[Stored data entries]
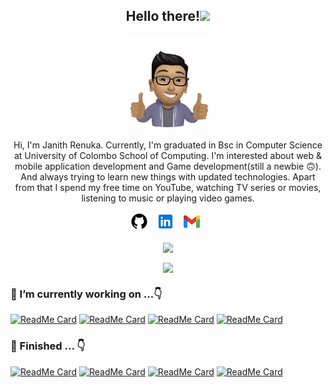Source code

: <h2 align="center">Hello there!<img src="https://raw.githubusercontent.com/MartinHeinz/MartinHeinz/master/wave.gif" width="30px"></h2>
<p align="center"><img src="https://github.com/janithrenuka/janithrenuka/blob/main/images/anime.png" width="150px"></p>

<p align="center"> Hi, I'm Janith Renuka. Currently, I'm graduated in Bsc in Computer Science at University of Colombo School of Computing. I'm interested about web & mobile application development and Game development(still a newbie 🙃). And always trying to learn new things with updated technologies. Apart from that I spend my free time on YouTube, watching TV series or movies, listening to music or playing video games.</p>



<p align="center">
<a href="https://github.com/janithrenuka"><img height="30" src="https://github.com/janithrenuka/janithrenuka/blob/main/images/icons8-github-48.png"></a>&nbsp;&nbsp;
<a href="https://www.linkedin.com/in/janith-renuka"><img height="30" src="https://github.com/janithrenuka/janithrenuka/blob/main/images/icons8-linkedin-48.png"></a>&nbsp;&nbsp;
<a href="mailto:janithrenuka31@gmail.com"><img height="30" src="https://github.com/janithrenuka/janithrenuka/blob/main/images/icons8-gmail-48.png"></a>&nbsp;&nbsp;
</p>

<p align="center">
  <img align="center" src="https://github-readme-stats.vercel.app/api?username=janithrenuka&show_icons=true&theme=radical"> 
</p>

<p align="center">
  <img align="center" src="https://github-readme-stats.vercel.app/api/top-langs/?username=janithrenuka&layout=compact&theme=dracula"> 
</p>

### 🔭 I’m currently working on ...👇

[![ReadMe Card](https://github-readme-stats.vercel.app/api/pin/?username=janithrenuka&repo=smart_ride_app&theme=radical)](https://github.com/Group-29-3rd-Year/smart_ride_app)
[![ReadMe Card](https://github-readme-stats.vercel.app/api/pin/?username=janithrenuka&repo=smart_ride_web_admin&theme=react)](https://github.com/Group-29-3rd-Year/smart_ride_web_admin)
[![ReadMe Card](https://github-readme-stats.vercel.app/api/pin/?username=janithrenuka&repo=smart_ride_backend&theme=react)](https://github.com/Group-29-3rd-Year/smart_ride_backend)
[![ReadMe Card](https://github-readme-stats.vercel.app/api/pin/?username=janithrenuka&repo=smart_ride_web_conductor&theme=radical)](https://github.com/Group-29-3rd-Year/smart_ride_web_conductor)

### 🏁 Finished ... 👇
[![ReadMe Card](https://github-readme-stats.vercel.app/api/pin/?username=janithrenuka&repo=ci-bootstrap-website&theme=react)](https://github.com/janithrenuka/ci-bootstrap-website) 
[![ReadMe Card](https://github-readme-stats.vercel.app/api/pin/?username=janithrenuka&repo=decathlon&theme=radical)](https://github.com/janithrenuka/decathlon) 
[![ReadMe Card](https://github-readme-stats.vercel.app/api/pin/?username=janithrenuka&repo=exercise_app&theme=radical)](https://github.com/janithrenuka/exercise_app) 
[![ReadMe Card](https://github-readme-stats.vercel.app/api/pin/?username=janithrenuka&repo=IMS_system&theme=react)](https://github.com/UCSC-group17-secondyear/IMS_system)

__TASK TO CARRY OUT__
The records above need retyping in full. Omit the pictures, and change nothing else.

__REPLY TO THE TASK__
Source code

: <h2 align="center">Hello there!<img src="https://raw.githubusercontent.com/MartinHeinz/MartinHeinz/master/wave.gif" width="30px"></h2>
<p align="center"><img src="https://github.com/janithrenuka/janithrenuka/blob/main/images/anime.png" width="150px"></p>

<p align="center"> Hi, I'm Janith Renuka. Currently, I'm graduated in Bsc in Computer Science at University of Colombo School of Computing. I'm interested about web & mobile application development and Game development(still a newbie 🙃). And always trying to learn new things with updated technologies. Apart from that I spend my free time on YouTube, watching TV series or movies, listening to music or playing video games.</p>



<p align="center">
<a href="https://github.com/janithrenuka"><img height="30" src="https://github.com/janithrenuka/janithrenuka/blob/main/images/icons8-github-48.png"></a>&nbsp;&nbsp;
<a href="https://www.linkedin.com/in/janith-renuka"><img height="30" src="https://github.com/janithrenuka/janithrenuka/blob/main/images/icons8-linkedin-48.png"></a>&nbsp;&nbsp;
<a href="mailto:janithrenuka31@gmail.com"><img height="30" src="https://github.com/janithrenuka/janithrenuka/blob/main/images/icons8-gmail-48.png"></a>&nbsp;&nbsp;
</p>

<p align="center">
  <img align="center" src="https://github-readme-stats.vercel.app/api?username=janithrenuka&show_icons=true&theme=radical"> 
</p>

<p align="center">
  <img align="center" src="https://github-readme-stats.vercel.app/api/top-langs/?username=janithrenuka&layout=compact&theme=dracula"> 
</p>

### 🔭 I’m currently working on ...👇

[![ReadMe Card](https://github-readme-stats.vercel.app/api/pin/?username=janithrenuka&repo=smart_ride_app&theme=radical)](https://github.com/Group-29-3rd-Year/smart_ride_app)
[![ReadMe Card](https://github-readme-stats.vercel.app/api/pin/?username=janithrenuka&repo=smart_ride_web_admin&theme=react)](https://github.com/Group-29-3rd-Year/smart_ride_web_admin)
[![ReadMe Card](https://github-readme-stats.vercel.app/api/pin/?username=janithrenuka&repo=smart_ride_backend&theme=react)](https://github.com/Group-29-3rd-Year/smart_ride_backend)
[![ReadMe Card](https://github-readme-stats.vercel.app/api/pin/?username=janithrenuka&repo=smart_ride_web_conductor&theme=radical)](https://github.com/Group-29-3rd-Year/smart_ride_web_conductor)

### 🏁 Finished ... 👇
[![ReadMe Card](https://github-readme-stats.vercel.app/api/pin/?username=janithrenuka&repo=ci-bootstrap-website&theme=react)](https://github.com/janithrenuka/ci-bootstrap-website) 
[![ReadMe Card](https://github-readme-stats.vercel.app/api/pin/?username=janithrenuka&repo=decathlon&theme=radical)](https://github.com/janithrenuka/decathlon) 
[![ReadMe Card](https://github-readme-stats.vercel.app/api/pin/?username=janithrenuka&repo=exercise_app&theme=radical)](https://github.com/janithrenuka/exercise_app) 
[![ReadMe Card](https://github-readme-stats.vercel.app/api/pin/?username=janithrenuka&repo=IMS_system&theme=react)](https://github.com/UCSC-group17-secondyear/IMS_system)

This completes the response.